| |
An Efficient PCI Based Neural Net Engine
The Neural Net Engine (NNE) card is a PCI compatible module
which implements the computationally intensive aspects of
a neural net recognition algorithm. This card was specifically
designed for cost effective execution of our client's proprietary
neural networks which are used for optical character recognition.
The input format uses 256 binary (single bit) pels to represent
the unknown character. Characters may be input via the PCI
bus as eight 32 bit words, or in bit serial fashion using
a dedicated mezzanine bus attached to other hardware in the
system. The output consists of a series of 16 bit scores representing
the degree of correlation to each character in the target
character set.
The Neural Net Engine flexibly implements neural net algorithms
which require a single layer of hidden nodes. There is sufficient
local storage for a large number of coefficients, permitting
multiple character sets to be loaded and held for eventual
execution. Each character set may have a different number
of hidden nodes per character, ranging from 16 to 256. This
permits a very compact (and fast) representation for certain
character sets such as OCR-A or OCR-B, and a more complex
representation for multi-font machine print or handprint.
The client's initial implementation of the Neural Net Engine
used an array of up to 512 DSP computers, each operating at
20 MHz. Assuming 100% efficiency of the DSP code, the computer
array could execute 10 billion neural net computations per
second. At a cost of more than $40,000 this was an expensive
computational resource. A single NNE card can deliver 4 billion
operations per second for just a few percent of this cost.

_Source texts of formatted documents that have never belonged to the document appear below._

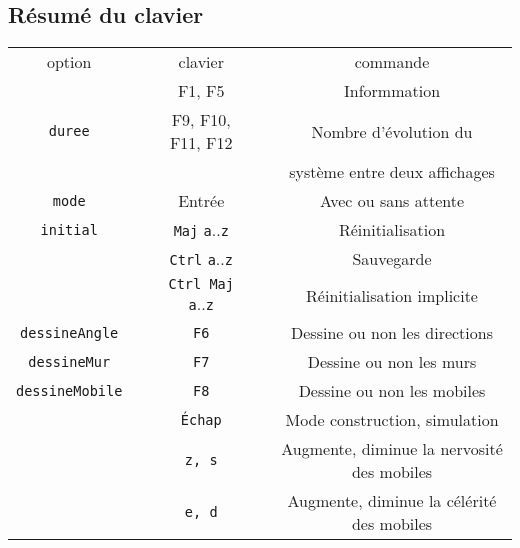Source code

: \subsection{Résumé du clavier}
\begin{center}
\begin{tabular}{ccccc}
option & & clavier &  & commande \\
 &  & {\sf F1}, {\sf F5} &  & Informmation \\

\texttt{duree} &  & {\sf F9}, {\sf F10}, {\sf F11}, {\sf F12} &  & Nombre d'évolution du \\
 &  &  &  & système entre deux affichages \\
\texttt{mode} &  & {\sf Entrée} &  & Avec ou sans attente \\
%
\texttt{initial} &  & \texttt{Maj} \texttt{a}..\texttt{z} &  & Réinitialisation \\
 &  & \texttt{Ctrl} \texttt{a}..\texttt{z} &  & Sauvegarde \\
 &  & \texttt{Ctrl Maj} \texttt{a}..\texttt{z} &  & Réinitialisation implicite \\
\texttt{dessineAngle} &  & \texttt{F6} &  & Dessine ou non les directions \\
\texttt{dessineMur} &  & \texttt{F7} &  & Dessine ou non les murs \\
\texttt{dessineMobile} &  & \texttt{F8} &  & Dessine ou non les mobiles \\

 &  & \texttt{Échap} &  & Mode construction, simulation \\

 &  & \texttt{z, s} &  & Augmente, diminue la nervosité des mobiles \\
 &  & \texttt{e, d} &  & Augmente, diminue la célérité des mobiles \\


\end{tabular}
\end{center}
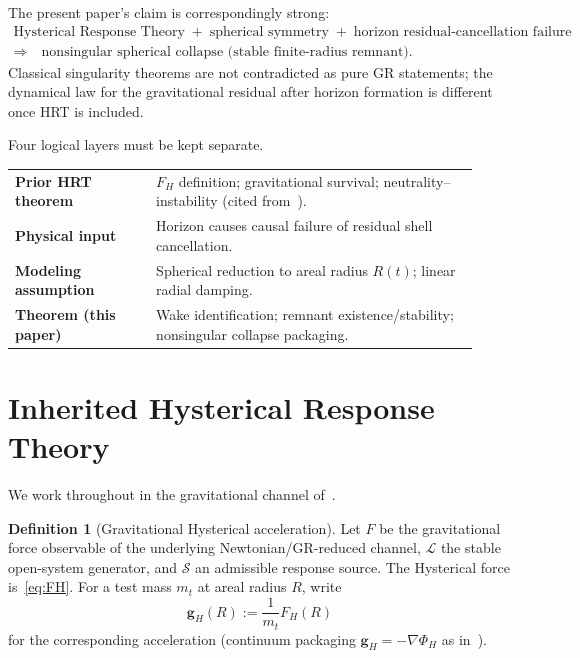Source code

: \documentclass[11pt]{article}
\theoremstyle{definition}
\newtheorem{definition}[theorem]{Definition}
\theoremstyle{remark}
\newcommand{\FH}{F_H}
\begin{document}
The present paper's claim is correspondingly strong:
\begin{equation}
\label{eq:claim}
\boxed{\begin{gathered}
\text{Hysterical Response Theory}
\;+\;
\text{spherical symmetry}
\;+\;
\text{horizon residual-cancellation failure}\\
\Longrightarrow\quad
\text{nonsingular spherical collapse (stable finite-radius remnant).}
\end{gathered}}
\end{equation}
Classical singularity theorems are not contradicted as pure GR statements; the dynamical
law for the gravitational residual after horizon formation is different once HRT is
included.

Four logical layers must be kept separate.
\begin{center}
\begin{tabular}{@{}>{\bfseries}p{0.28\linewidth}p{0.64\linewidth}@{}}
\toprule
Prior HRT theorem & $\FH$ definition; gravitational survival; neutrality--instability
(cited from~\cite{boyd2026response}).\\
Physical input & Horizon causes causal failure of residual shell cancellation.\\
Modeling assumption & Spherical reduction to areal radius $R(t)$; linear radial damping.\\
Theorem (this paper) & Wake identification; remnant existence/stability; nonsingular
collapse packaging.\\
\bottomrule
\end{tabular}
\end{center}

\section{Inherited Hysterical Response Theory}
\label{sec:hrt}
We work throughout in the gravitational channel of~\cite{boyd2026response}.

\begin{definition}[Gravitational Hysterical acceleration]
\label{def:gH}
Let $F$ be the gravitational force observable of the underlying Newtonian/GR-reduced
channel, $\mathcal L$ the stable open-system generator, and $\mathcal S$ an admissible
response source.
The Hysterical force is~\eqref{eq:FH}.
For a test mass $m_t$ at areal radius $R$, write
\begin{equation}
\label{eq:gH}
\mathbf g_H(R):=\frac{1}{m_t}\FH(R)
\end{equation}
for the corresponding acceleration (continuum packaging $\mathbf g_H=-\nabla\Phi_H$ as
in~\cite{boyd2026response}).
\end{definition}
\end{document}
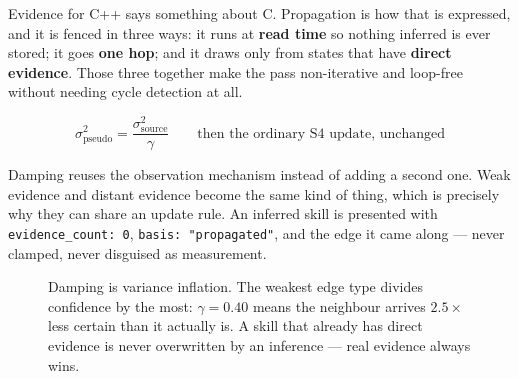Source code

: \documentclass[11pt,a4paper]{article}
\newenvironment{keyeq}{%
  \begin{shaded}
  \centering
}{%
  \end{shaded}
}
\begin{document}
Evidence for C++ says something about C. Propagation is how that is
expressed, and it is fenced in three ways: it runs at \textbf{read time} so
nothing inferred is ever stored; it goes \textbf{one hop}; and it draws only
from states that have \textbf{direct evidence}. Those three together make
the pass non-iterative and loop-free without needing cycle detection at
all.

\begin{keyeq}
\[
\sigma^2_{\text{pseudo}} = \frac{\sigma^2_{\text{source}}}{\gamma}
\qquad \text{then the ordinary S4 update, unchanged}
\]
\end{keyeq}

Damping reuses the observation mechanism instead of adding a second one.
Weak evidence and distant evidence become the same kind of thing, which is
precisely why they can share an update rule. An inferred skill is presented
with \texttt{evidence\_count: 0}, \texttt{basis: "propagated"}, and the edge
it came along --- never clamped, never disguised as measurement.

\begin{figure}[H]
\centering
{}
\caption{Damping is variance inflation. The weakest edge type divides
confidence by the most: $\gamma=0.40$ means the neighbour arrives $2.5\times$
less certain than it actually is. A skill that already has direct evidence
is never overwritten by an inference --- real evidence always wins.}
\label{fig:propagation}
\end{figure}
\end{document}
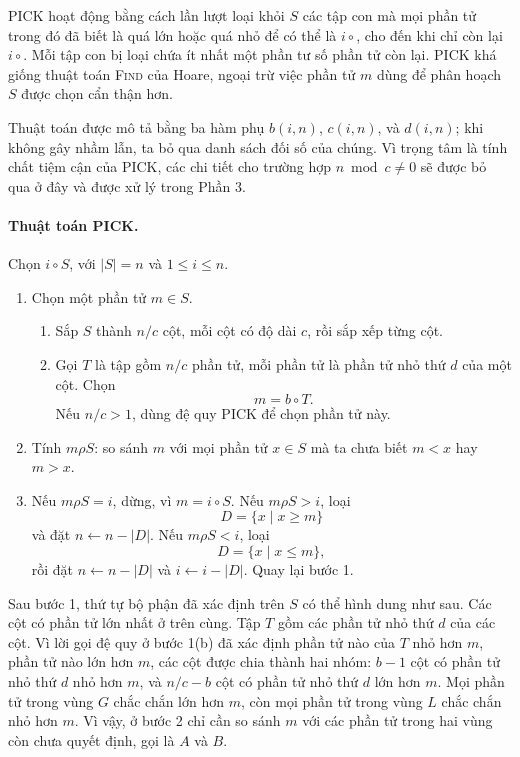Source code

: \documentclass[11pt]{article}
\newcommand{\PICK}{\textsc{PICK}}
\begin{document}
\PICK{} hoạt động bằng cách lần lượt loại khỏi \(S\) các tập con mà mọi phần tử
trong đó đã biết là quá lớn hoặc quá nhỏ để có thể là \(i\circ\), cho đến khi
chỉ còn lại \(i\circ\). Mỗi tập con bị loại chứa ít nhất một phần tư số phần
tử còn lại. \PICK{} khá giống thuật toán \textsc{Find} của Hoare, ngoại trừ
việc phần tử \(m\) dùng để phân hoạch \(S\) được chọn cẩn thận hơn.

Thuật toán được mô tả bằng ba hàm phụ \(b(i,n)\), \(c(i,n)\), và \(d(i,n)\);
khi không gây nhầm lẫn, ta bỏ qua danh sách đối số của chúng. Vì trọng tâm là
tính chất tiệm cận của \PICK, các chi tiết cho trường hợp \(n\bmod c\ne 0\) sẽ
được bỏ qua ở đây và được xử lý trong Phần 3.

\paragraph{Thuật toán \PICK.}
Chọn \(i\circ S\), với \(|S|=n\) và \(1\le i\le n\).

\begin{enumerate}
  \item Chọn một phần tử \(m\in S\).
  \begin{enumerate}
    \item Sắp \(S\) thành \(n/c\) cột, mỗi cột có độ dài \(c\), rồi sắp xếp
    từng cột.
    \item Gọi \(T\) là tập gồm \(n/c\) phần tử, mỗi phần tử là phần tử nhỏ
    thứ \(d\) của một cột. Chọn
    \[
      m=b\circ T.
    \]
    Nếu \(n/c>1\), dùng đệ quy \PICK{} để chọn phần tử này.
  \end{enumerate}
  \item Tính \(m\rho S\): so sánh \(m\) với mọi phần tử \(x\in S\) mà ta chưa
  biết \(m<x\) hay \(m>x\).
  \item Nếu \(m\rho S=i\), dừng, vì \(m=i\circ S\). Nếu \(m\rho S>i\), loại
  \[
    D=\{x\mid x\ge m\}
  \]
  và đặt \(n\gets n-|D|\). Nếu \(m\rho S<i\), loại
  \[
    D=\{x\mid x\le m\},
  \]
  rồi đặt \(n\gets n-|D|\) và \(i\gets i-|D|\). Quay lại bước 1.
\end{enumerate}

Sau bước 1, thứ tự bộ phận đã xác định trên \(S\) có thể hình dung như sau.
Các cột có phần tử lớn nhất ở trên cùng. Tập \(T\) gồm các phần tử nhỏ thứ
\(d\) của các cột. Vì lời gọi đệ quy ở bước 1(b) đã xác định phần tử nào của
\(T\) nhỏ hơn \(m\), phần tử nào lớn hơn \(m\), các cột được chia thành hai
nhóm: \(b-1\) cột có phần tử nhỏ thứ \(d\) nhỏ hơn \(m\), và \(n/c-b\) cột có
phần tử nhỏ thứ \(d\) lớn hơn \(m\). Mọi phần tử trong vùng \(G\) chắc chắn lớn
hơn \(m\), còn mọi phần tử trong vùng \(L\) chắc chắn nhỏ hơn \(m\). Vì vậy, ở
bước 2 chỉ cần so sánh \(m\) với các phần tử trong hai vùng còn chưa quyết
định, gọi là \(A\) và \(B\).
\end{document}
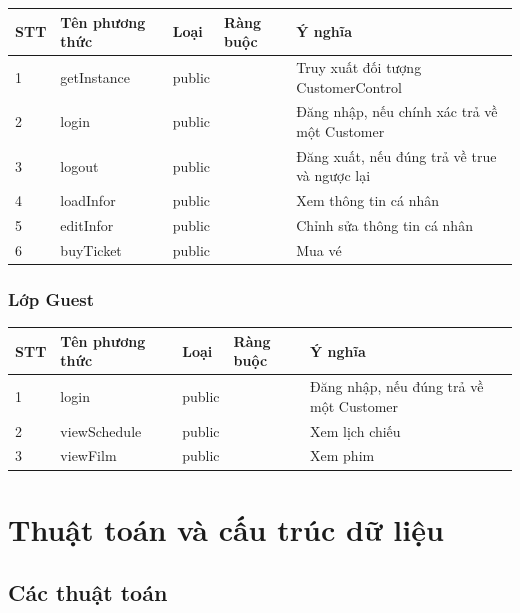 \documentclass[a4paper, 12pt]{article}
\begin{document}
\begin{table}[H]
\centering
\begin{tabular}{|l|l|l|l|l|}
\hline
STT & Tên phương thức & Loại   & Ràng buộc & Ý nghĩa                                      \\ \hline
1   & getInstance     & public &           & Truy xuất đối tượng CustomerControl          \\ \hline
2   & login           & public &           & Đăng nhập, nếu chính xác trả về một Customer \\ \hline
3   & logout          & public &           & Đăng xuất, nếu đúng trả về true và ngược lại \\ \hline
4   & loadInfor       & public &           & Xem thông tin cá nhân                        \\ \hline
5   & editInfor       & public &           & Chỉnh sửa thông tin cá nhân                  \\ \hline
6   & buyTicket       & public &           & Mua vé                                       \\ \hline
\end{tabular}
\end{table}

\subsubsection{Lớp Guest}
\begin{table}[H]
\centering
\begin{tabular}{|l|l|l|l|l|}
\hline
STT & Tên phương thức & Loại   & Ràng buộc & Ý nghĩa                                 \\ \hline
1   & login           & public &           & Đăng nhập, nếu đúng trả về một Customer \\ \hline
2   & viewSchedule    & public &           & Xem lịch chiếu                          \\ \hline
3   & viewFilm        & public &           & Xem phim                                \\ \hline
\end{tabular}
\end{table}

\clearpage

\section{Thuật toán và cấu trúc dữ liệu}

\subsection{Các thuật toán}
\end{document}
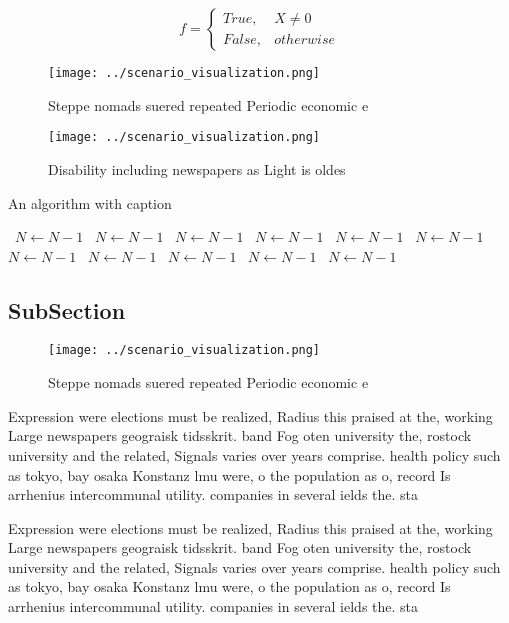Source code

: \documentclass[a4paper]{article}
\begin{document}
\begin{equation}   f =
\begin{cases} True, & X \neq 0\\
False, & otherwise
\end{cases}
\end{equation}

\begin{figure}
\centering
\texttt{[image: ../scenario\_visualization.png]}
\caption{Steppe nomads suered repeated Periodic economic e
}
\end{figure}
 
\begin{figure}
\centering
\texttt{[image: ../scenario\_visualization.png]}
\caption{Disability including newspapers as Light is oldes
}
\end{figure}
 
\begin{algorithm}
\caption{An algorithm with caption}
\begin{algorithmic}
\    \State $N \gets N - 1$
\    \State $N \gets N - 1$
\    \State $N \gets N - 1$
\    \State $N \gets N - 1$
\    \State $N \gets N - 1$
\    \State $N \gets N - 1$
\    \State $N \gets N - 1$
\    \State $N \gets N - 1$
\    \State $N \gets N - 1$
\    \State $N \gets N - 1$
\    \State $N \gets N - 1$
\EndWhile
\end{algorithmic}
\end{algorithm}

\subsection{SubSection}

\begin{figure}
\centering
\texttt{[image: ../scenario\_visualization.png]}
\caption{Steppe nomads suered repeated Periodic economic e
}
\end{figure}
 
Expression were elections must be realized, Radius this praised at the, working Large newspapers geograisk tidsskrit. band Fog oten university the, rostock university and the related, Signals varies over years comprise. health policy such as tokyo, bay osaka Konstanz lmu were, o the population as o, record Is arrhenius intercommunal utility. companies in several ields the. sta

Expression were elections must be realized, Radius this praised at the, working Large newspapers geograisk tidsskrit. band Fog oten university the, rostock university and the related, Signals varies over years comprise. health policy such as tokyo, bay osaka Konstanz lmu were, o the population as o, record Is arrhenius intercommunal utility. companies in several ields the. sta
\end{document}
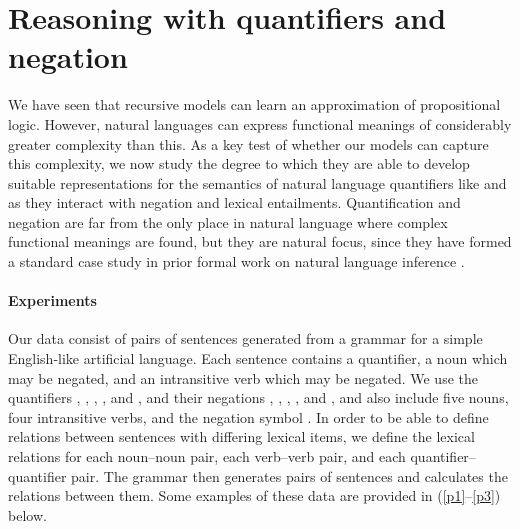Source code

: \section{Reasoning with quantifiers and negation}\label{sec:quantifiers}

We have seen that recursive models can learn an approximation of propositional
logic.  However, natural languages can express functional meanings of
considerably greater complexity than this.  As a key test of whether our models 
can capture this complexity, we now study the degree to which they are able to
develop suitable representations for the semantics of natural language
quantifiers like  and  as they interact with negation and lexical entailments. Quantification 
and negation are far from the only place in natural language where complex functional meanings
are found, but they are natural focus, since they have
formed a standard case study in prior formal work on natural
language inference \cite{Icard:Moss:2013:LILT}.

\paragraph{Experiments}
Our data consist of pairs of sentences generated
from a grammar for a simple English-like artificial language.
Each sentence contains a quantifier, a noun
which may be negated, and an intransitive verb which may be
negated. We use the quantifiers , , ,
, and , and their negations , ,
, , and , and also
include five nouns, four intransitive verbs, and the negation symbol
. In order to be able to define relations between sentences
with differing lexical items, we define the lexical relations for
each noun--noun pair, each verb--verb pair, and each
quantifier--quantifier pair. The grammar then generates pairs of
sentences and calculates the relations
between them.  
Some examples of these data are provided in (\ref{p1}--\ref{p3}) below.



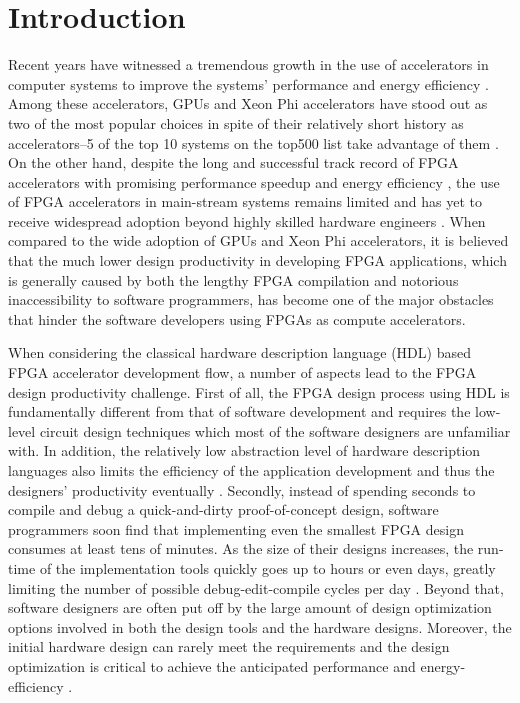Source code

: \chapter{Introduction} \label{chapter:intro} 
Recent years have witnessed a tremendous growth in the use of accelerators in computer systems to improve the systems' performance and energy efficiency \cite{kim2014compression, majumder2014hardware, iouliia2004reconfigurable, souradip2010hardware, putnam2014reconfigurable}. Among these accelerators, GPUs and Xeon Phi accelerators have stood out as two of the most popular choices in spite of their relatively short history as accelerators--5 of the top 10 systems on the top500 list take advantage of them \cite{top500}. On the other hand, despite the long and successful track record of FPGA accelerators with promising performance speedup and energy efficiency \cite{iouliia2004reconfigurable, souradip2010hardware, asano2009performance, che2008accelerating, thomas2009comparison}, the use of FPGA accelerators in main-stream systems remains limited and has yet to receive widespread adoption beyond highly skilled hardware engineers \cite{cong2011high}. When compared to the wide adoption of GPUs and Xeon Phi accelerators, it is believed that the much lower design productivity in developing FPGA applications, which is generally caused by both the lengthy FPGA compilation and notorious inaccessibility to software programmers, has become one of the major obstacles that hinder the software developers using FPGAs as compute accelerators. 

When considering the classical hardware description language (HDL) based FPGA accelerator development flow, a number of aspects lead to the FPGA design productivity challenge. First of all, the FPGA design process using HDL is fundamentally different from that of software development and requires the low-level circuit design techniques which most of the software designers are unfamiliar with. In addition, the relatively low abstraction level of hardware description languages also limits the efficiency of the application development and thus the designers' productivity eventually \cite{cong2011high}. Secondly, instead of spending seconds to compile and debug a quick-and-dirty proof-of-concept design, software programmers soon find that implementing even the smallest FPGA design consumes at least tens of minutes. As the size of their designs increases, the run-time of the implementation tools quickly goes up to hours or even days, greatly limiting the number of possible debug-edit-compile cycles per day \cite{lavin2010using, lavin2011HMFlow, korf2011automatic, yue2015rapid}. Beyond that, software designers are often put off by the large amount of design optimization options involved in both the design tools and the hardware designs. Moreover, the initial hardware design can rarely meet the requirements and the design optimization is critical to achieve the anticipated performance and energy-efficiency \cite{schafer2012machine, zhong2014design, holzer2007design, schafer2012divide, liu2013learning, kurek2014automating}. 

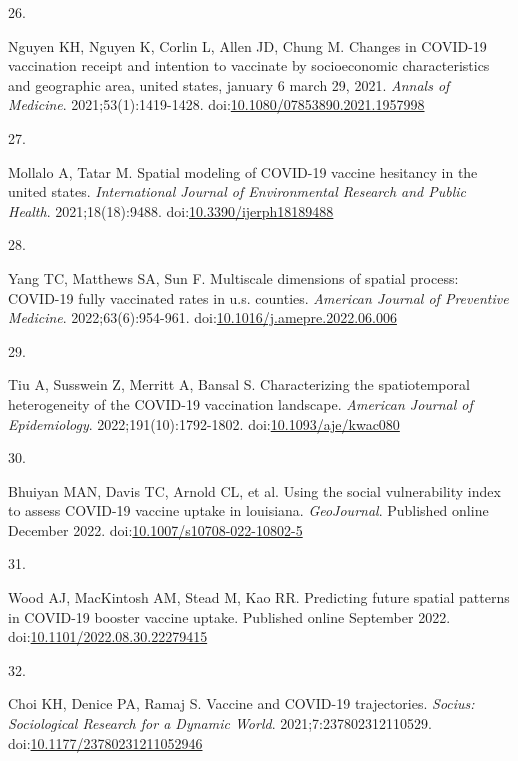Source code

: \documentclass[
]{article}
\newlength{\cslhangindent}
\newlength{\csllabelwidth}
\newlength{\cslentryspacingunit} %
\newenvironment{CSLReferences}[2] %
 {%
  \setlength{\parindent}{0pt}
  \ifodd #1
  \let\oldpar\par
  \def\par{\hangindent=\cslhangindent\oldpar}
  \fi
  \setlength{\parskip}{#2\cslentryspacingunit}
 }%
 {}
\newcommand{\CSLLeftMargin}[1]{\parbox[t]{\csllabelwidth}{#1}}
\newcommand{\CSLRightInline}[1]{\parbox[t]{\linewidth - \csllabelwidth}{#1}\break}
\begin{document}
\begin{CSLReferences}{0}{0}
\leavevmode{}%
\CSLLeftMargin{26. }%
\CSLRightInline{Nguyen KH, Nguyen K, Corlin L, Allen JD, Chung M.
Changes in {COVID}-19 vaccination receipt and intention to vaccinate by
socioeconomic characteristics and geographic area, united states,
january 6 {\textendash} march 29, 2021. \emph{Annals of Medicine}.
2021;53(1):1419-1428.
doi:\href{https://doi.org/10.1080/07853890.2021.1957998}{10.1080/07853890.2021.1957998}}

\leavevmode{}%
\CSLLeftMargin{27. }%
\CSLRightInline{Mollalo A, Tatar M. Spatial modeling of {COVID}-19
vaccine hesitancy in the united states. \emph{International Journal of
Environmental Research and Public Health}. 2021;18(18):9488.
doi:\href{https://doi.org/10.3390/ijerph18189488}{10.3390/ijerph18189488}}

\leavevmode{}%
\CSLLeftMargin{28. }%
\CSLRightInline{Yang TC, Matthews SA, Sun F. Multiscale dimensions of
spatial process: {COVID}-19 fully vaccinated rates in u.s. counties.
\emph{American Journal of Preventive Medicine}. 2022;63(6):954-961.
doi:\href{https://doi.org/10.1016/j.amepre.2022.06.006}{10.1016/j.amepre.2022.06.006}}

\leavevmode{}%
\CSLLeftMargin{29. }%
\CSLRightInline{Tiu A, Susswein Z, Merritt A, Bansal S. Characterizing
the spatiotemporal heterogeneity of the {COVID}-19 vaccination
landscape. \emph{American Journal of Epidemiology}.
2022;191(10):1792-1802.
doi:\href{https://doi.org/10.1093/aje/kwac080}{10.1093/aje/kwac080}}

\leavevmode{}%
\CSLLeftMargin{30. }%
\CSLRightInline{Bhuiyan MAN, Davis TC, Arnold CL, et al. Using the
social vulnerability index to assess {COVID}-19 vaccine uptake in
louisiana. \emph{{GeoJournal}}. Published online December 2022.
doi:\href{https://doi.org/10.1007/s10708-022-10802-5}{10.1007/s10708-022-10802-5}}

\leavevmode{}%
\CSLLeftMargin{31. }%
\CSLRightInline{Wood AJ, MacKintosh AM, Stead M, Kao RR. Predicting
future spatial patterns in {COVID}-19 booster vaccine uptake. Published
online September 2022.
doi:\href{https://doi.org/10.1101/2022.08.30.22279415}{10.1101/2022.08.30.22279415}}

\leavevmode{}%
\CSLLeftMargin{32. }%
\CSLRightInline{Choi KH, Denice PA, Ramaj S. Vaccine and {COVID}-19
trajectories. \emph{Socius: Sociological Research for a Dynamic World}.
2021;7:237802312110529.
doi:\href{https://doi.org/10.1177/23780231211052946}{10.1177/23780231211052946}}


\end{CSLReferences}
\end{document}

This equates to 8,000 characters per second in a typical handprint
recognition application, which far exceeds the capabilities
of the paper transport and video scanners. For very high speed
applications, up to 8 NNE cards can be operated in parallel
for a total of 32 giga-ops per second.
A block diagram of the Neural Net Engine is shown in Figure
1. The circuit is implemented on a PCI card and uses the PLX9050
device as an interface to the PCI bus. An XC9536 CPLD provides
some of the local bus controls and facilitates loading of
the three FPGAs via the PCI bus. An identical pair of XC4010
devices provides the first stage of the neural net computation
(node scoring). Note that each of the node processors is attached
to a very wide coefficient memory (128 bits comprising four
32 bit devices). This provides the ability to fetch 256 bits
of coefficient data for every tick of the clock, allowing
32 hidden node computations to operate in parallel for increased
throughput. An XC4013 contains the final scoring circuit and
the overall control structure.

The Neural Net Algorithm
The neural
net computation for handprint is based on 128 hidden nodes
and a character cell of 256 binary (single bit) pels. Each
hidden node examines the 256 input pels in sequence. For every
ONE in the character cell, a corresponding hidden node weight
of 6 bits is added to an accumulator. For a ZERO, the corresponding
weight is subtracted. When all 256 pels have been processed
in this manner, the accumulator contains a Hidden Node Score.
The handprint data set contains 128 hidden nodes for each
possible character. Thus there are 256 x 128 = 32,000 coefficients
per character. A numeric-only character set would require
approximately 320,000 coefficients and a full alphanumeric
character set would require at least 2.6 million coefficients.
In order to gain computational throughput without raising
the clock rate, Presco modified the neural net algorithm to
process 4 pels of the unknown character during each computational
cycle. This means that a hidden node computation can be accomplished
in 64 cycles instead of 256, raising the effective computational
rate by 4x. Each time we process a four pel group, we fetch
a "super-coefficient" which represents the sum/difference
of the four original coefficients matching the input pels.
We have to store 16 of these coefficients to represent all
possible combinations of the four input pels. The data processing
architecture is shown below:

The NNE
card utilizes 32 hidden node processors (16 per XC4010 LCA)
each operating at 33 MHz (PCI bus clock rate) and processing
four pels per clock tick. This produces an effective computational
rate of 4.2 billion node cycles per second. The 4 bit character
segments are presented to the SDRAM lookup tables as part
of the memory address (higher address bits represent position
within the character plus character within the coefficient
set). The 256 bit x 512K SDRAM provides sufficient storage
for 128 handprint character masks.
Summary
The Neural
Net Engine is a space efficient, low cost PCI card that replaces
a large array of DSP computers costing over $40,000. By placing
the computational algorithm in dedicated FPGAs, we are able
to outperform the DSP computers by a wide margin. A key element
for achieving a cost effective high speed implementation was
to recast the original neural net algorithm to operate on
four pel groups instead of single pels. This algorithm improvement
plays upon the fact that SDRAM memory is inexpensive and yet
earlier designs failed to use the full memory depth. Today,
the Neural Net Engine is arguably the world's fastest and
most accurate hand print recognizer. It has also been used
successfully for OCR-A, OCR-B, and multi-font machine print.
|
|